Though Egypt shares no border with Syria, it has witnessed a noticeable surge of refugees from the war-torn country in the past six months. As many as 150,000 to 250,000 Syrian civilians have settled across Egypt, mainly in Cairo and the coastal city of Alexandria.
[!]Egypt allows Syrian refugees to live in what’s considered a more dignified manner, compared to overcrowded camps along the Turkish and Jordanian borders. But Syrians’ ability to blend into the urban fabric here complicates efforts to identify them and reach families in need.
In December, the UNHCR included Egypt in its regional response plan for Syrian refugees, joining Jordan, Turkey, Lebanon and Iraq. The agency says more than 800,000 Syrians have fled the country since the start of the conflict in the spring of 2011.

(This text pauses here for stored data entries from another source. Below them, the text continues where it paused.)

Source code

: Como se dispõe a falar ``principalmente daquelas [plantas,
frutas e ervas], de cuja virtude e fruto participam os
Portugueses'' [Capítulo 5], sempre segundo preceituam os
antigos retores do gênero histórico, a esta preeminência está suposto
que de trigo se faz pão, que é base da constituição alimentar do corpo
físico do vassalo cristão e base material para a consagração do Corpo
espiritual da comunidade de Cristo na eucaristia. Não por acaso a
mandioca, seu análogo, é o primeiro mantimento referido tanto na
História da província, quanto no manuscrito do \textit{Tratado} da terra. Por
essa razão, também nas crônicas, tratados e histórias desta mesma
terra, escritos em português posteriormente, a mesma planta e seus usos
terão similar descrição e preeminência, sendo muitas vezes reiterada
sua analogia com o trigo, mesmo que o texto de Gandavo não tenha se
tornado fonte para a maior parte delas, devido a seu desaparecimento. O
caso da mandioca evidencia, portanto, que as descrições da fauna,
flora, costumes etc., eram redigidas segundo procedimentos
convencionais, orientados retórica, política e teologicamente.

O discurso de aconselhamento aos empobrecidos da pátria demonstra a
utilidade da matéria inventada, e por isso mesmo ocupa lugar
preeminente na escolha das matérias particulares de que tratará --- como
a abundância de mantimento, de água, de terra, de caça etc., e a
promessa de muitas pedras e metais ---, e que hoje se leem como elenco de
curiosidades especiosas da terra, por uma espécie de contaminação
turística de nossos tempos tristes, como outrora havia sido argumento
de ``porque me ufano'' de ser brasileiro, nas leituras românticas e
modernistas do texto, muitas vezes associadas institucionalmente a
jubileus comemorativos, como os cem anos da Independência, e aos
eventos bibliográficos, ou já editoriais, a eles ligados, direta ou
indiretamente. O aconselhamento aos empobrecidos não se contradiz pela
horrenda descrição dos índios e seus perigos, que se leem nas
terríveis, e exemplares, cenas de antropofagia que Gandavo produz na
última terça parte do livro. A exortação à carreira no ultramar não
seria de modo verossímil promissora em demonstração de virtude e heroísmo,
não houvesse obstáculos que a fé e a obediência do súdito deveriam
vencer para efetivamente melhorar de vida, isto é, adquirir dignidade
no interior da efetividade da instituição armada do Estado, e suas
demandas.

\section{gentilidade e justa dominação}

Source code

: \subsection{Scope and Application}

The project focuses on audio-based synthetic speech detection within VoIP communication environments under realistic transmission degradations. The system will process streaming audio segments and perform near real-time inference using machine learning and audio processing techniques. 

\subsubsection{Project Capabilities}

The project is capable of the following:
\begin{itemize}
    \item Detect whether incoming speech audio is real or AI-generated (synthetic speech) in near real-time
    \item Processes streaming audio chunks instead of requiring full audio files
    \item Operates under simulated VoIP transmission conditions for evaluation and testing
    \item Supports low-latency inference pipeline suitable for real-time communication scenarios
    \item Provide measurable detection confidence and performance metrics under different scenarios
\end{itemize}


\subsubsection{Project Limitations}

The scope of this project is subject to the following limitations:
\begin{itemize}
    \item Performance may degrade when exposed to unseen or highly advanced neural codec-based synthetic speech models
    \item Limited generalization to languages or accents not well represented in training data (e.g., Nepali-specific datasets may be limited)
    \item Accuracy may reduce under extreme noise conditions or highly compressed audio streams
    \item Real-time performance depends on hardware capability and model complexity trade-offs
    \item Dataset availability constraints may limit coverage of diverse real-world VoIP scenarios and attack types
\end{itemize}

“It should push the whole country to face the burdens, because a whole population is arriving in Egypt,” said Ahmed Abughazala, a UNHCR spokesman in Cairo.
On a sunny day in mid-February, Haidar and his family packed into a small white Suzuki van. They went to the organization’s temporary registration center in Zamalek, an upscale neighborhood not far from Tahrir Square – the sight of Egypt’s own revolution.

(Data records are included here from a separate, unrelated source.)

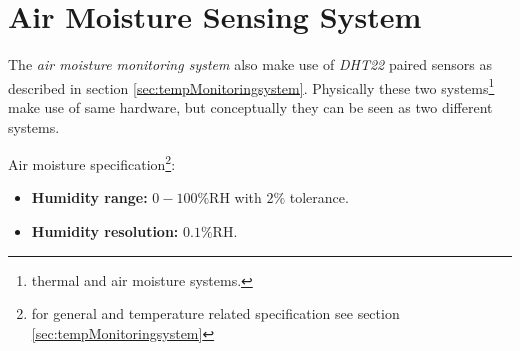 \documentclass[../../main]{subfiles}
\begin{document}
\section{Air Moisture Sensing System} \label{sec:}

The \emph{air moisture monitoring system} also make use of \emph{DHT22} paired sensors
as described in section \ref{sec:tempMonitoringsystem}. Physically these two
systems\footnote{thermal and air moisture systems.} make use of same hardware,
but conceptually they can be seen as two different systems.

Air moisture specification\footnote{for general and temperature related specification
see section \ref{sec:tempMonitoringsystem}}:

\begin{itemize}
    \item \textbf{Humidity range:} $0-100\%$RH with $2\%$ tolerance.
    \item \textbf{Humidity resolution:} $0.1\%$RH.
\end{itemize}

\end{document}
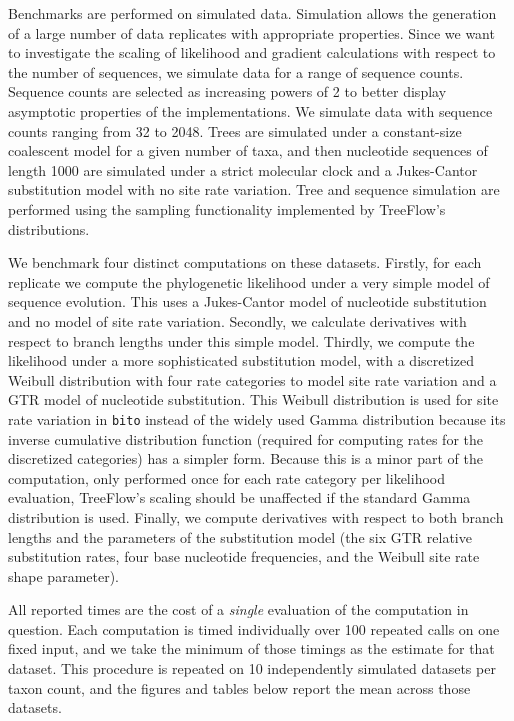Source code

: \documentclass[oupdraft]{sysbio_sse}
\begin{document}
Benchmarks are performed on simulated data. Simulation allows the generation of a large number of data replicates with appropriate properties. Since we want to investigate the scaling of likelihood and gradient calculations with respect to the number of sequences, we simulate data for a range of sequence counts. Sequence counts are selected as increasing powers of 2 to better display asymptotic properties of the implementations. We simulate data with sequence counts ranging from 32 to 2048. Trees are simulated under a constant-size coalescent model for a given number of taxa, and then nucleotide sequences of length 1000 are simulated under a strict molecular clock and a Jukes-Cantor substitution model with no site rate variation. Tree and sequence simulation are performed using the sampling functionality implemented by TreeFlow's distributions.

We benchmark four distinct computations on these datasets. Firstly, for each replicate we compute the phylogenetic likelihood under a very simple model of sequence evolution. This uses a Jukes-Cantor model of nucleotide substitution and no model of site rate variation. Secondly, we calculate derivatives with respect to branch lengths under this simple model. Thirdly, we compute the likelihood under a more sophisticated substitution model, with a discretized Weibull distribution with four rate categories to model site rate variation and a GTR model of nucleotide substitution. This Weibull distribution is used for site rate variation in \texttt{bito} instead of the widely used Gamma distribution because its inverse cumulative distribution function (required for computing rates for the discretized categories) has a simpler form. Because this is a minor part of the computation, only performed once for each rate category per likelihood evaluation, TreeFlow's scaling should be unaffected if the standard Gamma distribution is used. Finally, we compute derivatives with respect to both branch lengths and the parameters of the substitution model (the six GTR relative substitution rates, four base nucleotide frequencies, and the Weibull site rate shape parameter).

All reported times are the cost of a \textit{single} evaluation of the computation in question. Each computation is timed individually over 100 repeated calls on one fixed input, and we take the minimum of those timings as the estimate for that dataset. This procedure is repeated on 10 independently simulated datasets per taxon count, and the figures and tables below report the mean across those datasets.
\end{document}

When UNHCR started registering Syrians early last year, the waiting time was usually three days to receive a yellow card, which grants refugees protected status. As registrations have increased, so has the wait time – it now takes two months.
In August 2012, there were 1,300 Syrians registered with the UN in Egypt. That figure now exceeds 18,000, with another 10,000 awaiting registration.
The Egyptian government estimates that there are 150,000 registered refugees in its country; the total figure – including those who avoid centers like the one in Zamalek – is closer to a quarter of a million.
Haidar waited six months before registering so that his entire family could do so together, and then only with the hope of attaining eligibility for resettlement in Canada.
He estimates that only ten percent of his neighbors are registering with the UN, and attributes the low rate to Syrians’ distrust of international organizations.
Like many Syrians in Egypt, Haidar and his family have been living on their savings and benefiting from the generosity of Egyptian individuals and organizations as well as wealthy Syrians who are now living in Egypt.
“Egyptian people love Syrian people,” said Haidar. “If you are Syrian, you will be received with smiles and with questions.”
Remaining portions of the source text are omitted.